Work instruction:
Leaving out each picture, transcribe the lines of the listing below exactly from the first through the line that contains "# retrieving uploaded file".

Top of Entries supplied

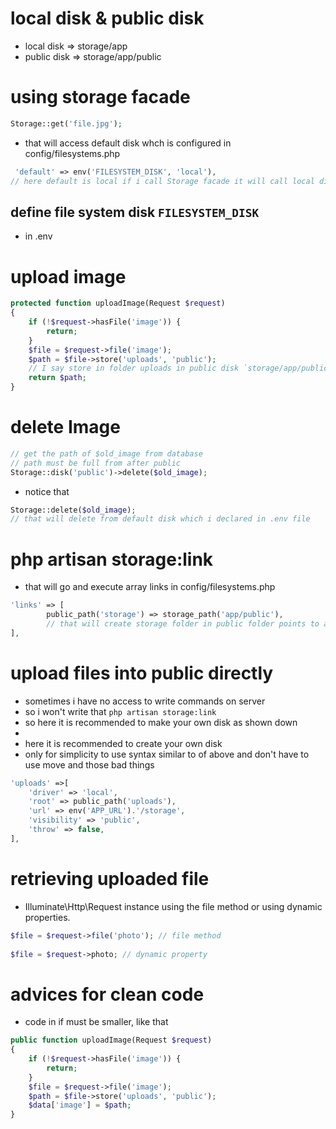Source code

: # local disk & public disk
- local disk => storage/app 
- public disk => storage/app/public

# using storage facade
```php
Storage::get('file.jpg');
```
- that will access default disk whch is configured in config/filesystems.php
```php
 'default' => env('FILESYSTEM_DISK', 'local'),
// here default is local if i call Storage facade it will call local disk
```
## define file system disk `FILESYSTEM_DISK`
- in .env

# upload image
```php
protected function uploadImage(Request $request)
{
    if (!$request->hasFile('image')) {
        return;
    }
    $file = $request->file('image');
    $path = $file->store('uploads', 'public');
    // I say store in folder uploads in public disk `storage/app/public`
    return $path;
}
```

# delete Image
```php
// get the path of $old_image from database
// path must be full from after public 
Storage::disk('public')->delete($old_image);
```
- notice that 
```php
Storage::delete($old_image);
// that will delete from default disk which i declared in .env file
```

# php artisan storage:link
- that will go and execute array links in config/filesystems.php
```php
'links' => [
        public_path('storage') => storage_path('app/public'),
        // that will create storage folder in public folder points to app/public
],
```

# upload files into public directly 
- sometimes i have no access to write commands on server
 - so i won't write that `php artisan storage:link`
 - so here it is recommended to make your own disk as shown down
- 
- here it is recommended to create your own disk
- only for simplicity to use syntax similar to of above and don't have to use move and those bad things

```php
'uploads' =>[
    'driver' => 'local',
    'root' => public_path('uploads'),
    'url' => env('APP_URL').'/storage',
    'visibility' => 'public',
    'throw' => false,
],
```

# retrieving uploaded file
- Illuminate\Http\Request instance using the file method or using dynamic properties.
```php
$file = $request->file('photo'); // file method
 
$file = $request->photo; // dynamic property
```

# advices for clean code
- code in if must be smaller, like that

```php
public function uploadImage(Request $request)
{
    if (!$request->hasFile('image')) {
        return;
    }
    $file = $request->file('image');
    $path = $file->store('uploads', 'public');
    $data['image'] = $path;
}
```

Bottom of Entries supplied

Answer for this exercise:
Source code

: # local disk & public disk
- local disk => storage/app 
- public disk => storage/app/public

# using storage facade
```php
Storage::get('file.jpg');
```
- that will access default disk whch is configured in config/filesystems.php
```php
 'default' => env('FILESYSTEM_DISK', 'local'),
// here default is local if i call Storage facade it will call local disk
```
## define file system disk `FILESYSTEM_DISK`
- in .env

# upload image
```php
protected function uploadImage(Request $request)
{
    if (!$request->hasFile('image')) {
        return;
    }
    $file = $request->file('image');
    $path = $file->store('uploads', 'public');
    // I say store in folder uploads in public disk `storage/app/public`
    return $path;
}
```

# delete Image
```php
// get the path of $old_image from database
// path must be full from after public 
Storage::disk('public')->delete($old_image);
```
- notice that 
```php
Storage::delete($old_image);
// that will delete from default disk which i declared in .env file
```

# php artisan storage:link
- that will go and execute array links in config/filesystems.php
```php
'links' => [
        public_path('storage') => storage_path('app/public'),
        // that will create storage folder in public folder points to app/public
],
```

# upload files into public directly 
- sometimes i have no access to write commands on server
 - so i won't write that `php artisan storage:link`
 - so here it is recommended to make your own disk as shown down
- 
- here it is recommended to create your own disk
- only for simplicity to use syntax similar to of above and don't have to use move and those bad things

```php
'uploads' =>[
    'driver' => 'local',
    'root' => public_path('uploads'),
    'url' => env('APP_URL').'/storage',
    'visibility' => 'public',
    'throw' => false,
],
```

# retrieving uploaded file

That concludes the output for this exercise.